◆ **Exercise data**:
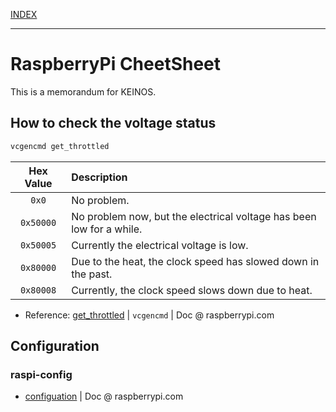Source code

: [INDEX](../)

---

# RaspberryPi CheetSheet

This is a memorandum for KEINOS.

## How to check the voltage status

```bash
vcgencmd get_throttled
```

| Hex Value | Description |
| :--: | :--- |
| `0x0` | No problem. |
| `0x50000` | No problem now, but the electrical voltage has been low for a while.|
| `0x50005` | Currently the electrical voltage is low. |
| `0x80000` | Due to the heat, the clock speed has slowed down in the past. |
| `0x80008` | Currently, the clock speed slows down due to heat. |

- Reference:
  [get_throttled](https://www.raspberrypi.com/documentation/computers/os.html#get_throttled) | `vcgencmd` | Doc @ raspberrypi.com

## Configuration

### raspi-config

- [configuation](https://www.raspberrypi.com/documentation/computers/configuration.html) | Doc @ raspberrypi.com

◆ **Task statement**: None of the pictures belongs in the answer, but all the entries must be repeated exactly.

◆ **Expected answer**:
Source code

: [INDEX](../)

---

# RaspberryPi CheetSheet

This is a memorandum for KEINOS.

## How to check the voltage status

```bash
vcgencmd get_throttled
```

| Hex Value | Description |
| :--: | :--- |
| `0x0` | No problem. |
| `0x50000` | No problem now, but the electrical voltage has been low for a while.|
| `0x50005` | Currently the electrical voltage is low. |
| `0x80000` | Due to the heat, the clock speed has slowed down in the past. |
| `0x80008` | Currently, the clock speed slows down due to heat. |

- Reference:
  [get_throttled](https://www.raspberrypi.com/documentation/computers/os.html#get_throttled) | `vcgencmd` | Doc @ raspberrypi.com

## Configuration

### raspi-config

- [configuation](https://www.raspberrypi.com/documentation/computers/configuration.html) | Doc @ raspberrypi.com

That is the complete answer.